▶ **ACTIVITY**
Ignore the pictures in the data below and set down exactly the lines from its first line through the line containing "ವೇಧ-ಶಾಸ್ತ್ರಗಳ ಅಧ್ಯಯನಕ್ಕಾಗಿಯೇ ಮಹಾರಾಜರಿಂದ".

▶ **INPUT DATA**
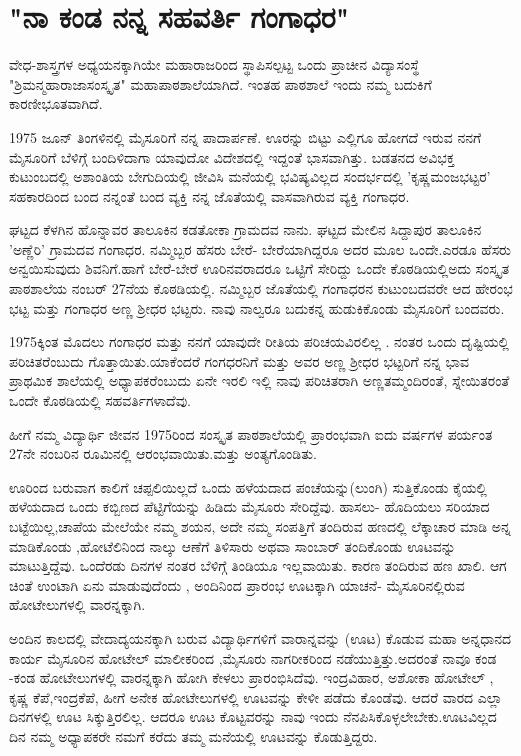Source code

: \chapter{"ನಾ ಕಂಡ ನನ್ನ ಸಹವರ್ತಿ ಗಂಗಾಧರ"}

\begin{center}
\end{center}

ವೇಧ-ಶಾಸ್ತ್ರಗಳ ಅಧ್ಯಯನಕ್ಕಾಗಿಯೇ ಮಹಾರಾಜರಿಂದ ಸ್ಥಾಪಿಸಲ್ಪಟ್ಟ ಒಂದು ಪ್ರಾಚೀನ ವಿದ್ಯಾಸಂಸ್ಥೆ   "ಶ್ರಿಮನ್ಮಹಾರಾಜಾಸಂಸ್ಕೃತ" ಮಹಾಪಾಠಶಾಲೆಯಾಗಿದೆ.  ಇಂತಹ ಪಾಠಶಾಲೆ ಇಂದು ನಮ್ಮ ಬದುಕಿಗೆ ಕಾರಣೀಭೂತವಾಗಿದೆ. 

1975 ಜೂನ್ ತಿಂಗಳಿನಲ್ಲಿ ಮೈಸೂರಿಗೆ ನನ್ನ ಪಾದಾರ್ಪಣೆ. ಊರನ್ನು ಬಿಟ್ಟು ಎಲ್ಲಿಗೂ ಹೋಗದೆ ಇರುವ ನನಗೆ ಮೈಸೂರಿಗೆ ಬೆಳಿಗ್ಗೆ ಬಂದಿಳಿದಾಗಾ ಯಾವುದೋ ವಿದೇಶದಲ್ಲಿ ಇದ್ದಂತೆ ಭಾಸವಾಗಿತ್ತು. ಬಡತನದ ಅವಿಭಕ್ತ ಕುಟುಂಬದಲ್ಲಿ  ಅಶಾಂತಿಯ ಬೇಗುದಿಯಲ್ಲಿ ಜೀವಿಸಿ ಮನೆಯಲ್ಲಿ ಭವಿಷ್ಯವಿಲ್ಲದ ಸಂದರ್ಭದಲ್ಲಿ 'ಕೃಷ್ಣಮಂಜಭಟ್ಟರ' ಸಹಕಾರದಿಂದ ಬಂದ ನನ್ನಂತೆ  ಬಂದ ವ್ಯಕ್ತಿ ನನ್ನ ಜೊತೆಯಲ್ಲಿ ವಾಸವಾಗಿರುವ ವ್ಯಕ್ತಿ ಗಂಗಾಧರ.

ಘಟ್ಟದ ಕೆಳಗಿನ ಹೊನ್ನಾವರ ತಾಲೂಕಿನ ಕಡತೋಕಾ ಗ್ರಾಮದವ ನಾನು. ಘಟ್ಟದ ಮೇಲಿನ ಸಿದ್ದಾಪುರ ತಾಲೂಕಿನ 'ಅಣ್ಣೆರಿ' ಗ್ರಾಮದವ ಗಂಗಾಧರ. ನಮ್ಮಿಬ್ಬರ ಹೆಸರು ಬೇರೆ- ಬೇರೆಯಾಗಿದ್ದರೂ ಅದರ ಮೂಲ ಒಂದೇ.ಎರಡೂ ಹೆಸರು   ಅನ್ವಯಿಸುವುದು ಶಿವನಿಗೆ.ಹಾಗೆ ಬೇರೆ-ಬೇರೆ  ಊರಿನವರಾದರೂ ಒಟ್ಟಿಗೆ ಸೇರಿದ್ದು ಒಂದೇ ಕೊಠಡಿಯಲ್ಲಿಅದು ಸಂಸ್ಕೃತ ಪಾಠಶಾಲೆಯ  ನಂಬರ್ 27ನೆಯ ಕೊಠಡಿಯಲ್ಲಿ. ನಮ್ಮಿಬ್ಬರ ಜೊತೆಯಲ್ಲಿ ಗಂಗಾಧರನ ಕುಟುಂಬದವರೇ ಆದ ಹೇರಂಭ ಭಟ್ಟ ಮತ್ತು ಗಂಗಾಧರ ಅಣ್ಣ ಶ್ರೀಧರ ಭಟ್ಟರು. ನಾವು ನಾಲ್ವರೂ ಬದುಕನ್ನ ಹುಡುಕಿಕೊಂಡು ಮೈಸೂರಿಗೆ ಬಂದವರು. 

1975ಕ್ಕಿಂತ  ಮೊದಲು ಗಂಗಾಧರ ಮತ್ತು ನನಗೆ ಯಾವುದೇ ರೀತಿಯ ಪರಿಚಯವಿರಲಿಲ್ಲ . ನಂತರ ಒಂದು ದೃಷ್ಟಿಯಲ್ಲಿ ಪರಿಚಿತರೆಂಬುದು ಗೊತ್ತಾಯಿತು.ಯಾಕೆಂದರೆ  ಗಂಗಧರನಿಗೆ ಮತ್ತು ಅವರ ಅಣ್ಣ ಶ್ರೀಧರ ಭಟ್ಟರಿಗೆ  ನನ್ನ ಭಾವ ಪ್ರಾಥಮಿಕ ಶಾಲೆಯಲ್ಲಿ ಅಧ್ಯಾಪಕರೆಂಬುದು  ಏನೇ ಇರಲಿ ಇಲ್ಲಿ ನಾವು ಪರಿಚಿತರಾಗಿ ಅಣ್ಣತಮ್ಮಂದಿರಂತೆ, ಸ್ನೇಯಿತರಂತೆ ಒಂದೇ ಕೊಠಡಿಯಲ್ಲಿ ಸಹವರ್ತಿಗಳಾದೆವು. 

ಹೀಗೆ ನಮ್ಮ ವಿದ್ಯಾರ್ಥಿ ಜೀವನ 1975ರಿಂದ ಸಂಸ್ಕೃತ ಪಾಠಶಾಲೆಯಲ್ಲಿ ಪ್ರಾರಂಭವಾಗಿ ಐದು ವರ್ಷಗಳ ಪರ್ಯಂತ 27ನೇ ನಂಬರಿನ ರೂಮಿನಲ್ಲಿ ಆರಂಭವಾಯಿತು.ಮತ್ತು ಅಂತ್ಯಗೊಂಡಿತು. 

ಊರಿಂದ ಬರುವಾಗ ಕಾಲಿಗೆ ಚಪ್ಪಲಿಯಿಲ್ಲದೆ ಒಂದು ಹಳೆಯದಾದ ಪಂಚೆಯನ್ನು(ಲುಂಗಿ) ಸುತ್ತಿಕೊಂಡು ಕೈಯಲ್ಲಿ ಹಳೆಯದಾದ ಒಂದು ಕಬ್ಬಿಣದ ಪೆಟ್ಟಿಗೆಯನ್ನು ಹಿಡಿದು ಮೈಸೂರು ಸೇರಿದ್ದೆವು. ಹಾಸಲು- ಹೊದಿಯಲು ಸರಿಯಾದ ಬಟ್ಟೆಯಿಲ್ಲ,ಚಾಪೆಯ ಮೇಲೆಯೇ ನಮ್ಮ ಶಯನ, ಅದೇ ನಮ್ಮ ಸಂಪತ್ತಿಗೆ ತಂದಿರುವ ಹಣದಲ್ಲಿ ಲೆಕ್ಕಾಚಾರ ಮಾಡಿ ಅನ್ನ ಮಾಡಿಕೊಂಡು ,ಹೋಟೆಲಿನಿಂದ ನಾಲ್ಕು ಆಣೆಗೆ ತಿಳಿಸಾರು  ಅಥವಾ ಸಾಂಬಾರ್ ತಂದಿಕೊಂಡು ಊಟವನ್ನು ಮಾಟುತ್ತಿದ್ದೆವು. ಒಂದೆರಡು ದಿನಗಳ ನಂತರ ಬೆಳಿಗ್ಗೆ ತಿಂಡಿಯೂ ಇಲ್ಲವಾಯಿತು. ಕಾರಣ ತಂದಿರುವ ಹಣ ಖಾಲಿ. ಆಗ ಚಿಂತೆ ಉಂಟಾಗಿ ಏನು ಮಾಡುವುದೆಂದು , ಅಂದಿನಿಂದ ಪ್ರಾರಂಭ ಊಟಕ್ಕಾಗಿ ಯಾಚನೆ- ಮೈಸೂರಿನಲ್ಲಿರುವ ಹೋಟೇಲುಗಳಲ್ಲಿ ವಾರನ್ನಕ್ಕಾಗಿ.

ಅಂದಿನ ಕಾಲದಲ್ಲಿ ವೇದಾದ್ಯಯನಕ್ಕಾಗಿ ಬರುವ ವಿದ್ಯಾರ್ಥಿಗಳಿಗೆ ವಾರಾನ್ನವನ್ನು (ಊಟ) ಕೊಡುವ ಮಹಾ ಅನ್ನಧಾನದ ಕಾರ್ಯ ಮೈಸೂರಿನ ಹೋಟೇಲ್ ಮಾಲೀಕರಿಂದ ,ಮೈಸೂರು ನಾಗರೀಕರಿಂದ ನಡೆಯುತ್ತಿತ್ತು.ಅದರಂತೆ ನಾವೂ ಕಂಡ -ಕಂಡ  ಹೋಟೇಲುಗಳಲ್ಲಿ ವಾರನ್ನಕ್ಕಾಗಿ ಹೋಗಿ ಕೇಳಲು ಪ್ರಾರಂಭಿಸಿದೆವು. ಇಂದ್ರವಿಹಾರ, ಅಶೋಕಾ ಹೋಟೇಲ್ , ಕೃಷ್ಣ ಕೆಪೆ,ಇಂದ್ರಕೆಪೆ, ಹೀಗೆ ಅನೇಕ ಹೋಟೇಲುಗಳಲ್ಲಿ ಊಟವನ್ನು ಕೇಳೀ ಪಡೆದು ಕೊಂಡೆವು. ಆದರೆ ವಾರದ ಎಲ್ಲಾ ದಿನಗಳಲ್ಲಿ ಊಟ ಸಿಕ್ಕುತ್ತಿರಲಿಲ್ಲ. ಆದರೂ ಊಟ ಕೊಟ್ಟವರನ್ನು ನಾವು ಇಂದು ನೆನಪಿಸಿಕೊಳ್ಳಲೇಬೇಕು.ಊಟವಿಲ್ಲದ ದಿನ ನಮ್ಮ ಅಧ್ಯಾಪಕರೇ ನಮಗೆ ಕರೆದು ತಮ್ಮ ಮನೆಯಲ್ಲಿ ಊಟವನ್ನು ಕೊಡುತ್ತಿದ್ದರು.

▶ **SOLUTION**
Source code

: \chapter{"ನಾ ಕಂಡ ನನ್ನ ಸಹವರ್ತಿ ಗಂಗಾಧರ"}

\begin{center}
\end{center}

ವೇಧ-ಶಾಸ್ತ್ರಗಳ ಅಧ್ಯಯನಕ್ಕಾಗಿಯೇ ಮಹಾರಾಜರಿಂದ ಸ್ಥಾಪಿಸಲ್ಪಟ್ಟ ಒಂದು ಪ್ರಾಚೀನ ವಿದ್ಯಾಸಂಸ್ಥೆ   "ಶ್ರಿಮನ್ಮಹಾರಾಜಾಸಂಸ್ಕೃತ" ಮಹಾಪಾಠಶಾಲೆಯಾಗಿದೆ.  ಇಂತಹ ಪಾಠಶಾಲೆ ಇಂದು ನಮ್ಮ ಬದುಕಿಗೆ ಕಾರಣೀಭೂತವಾಗಿದೆ. 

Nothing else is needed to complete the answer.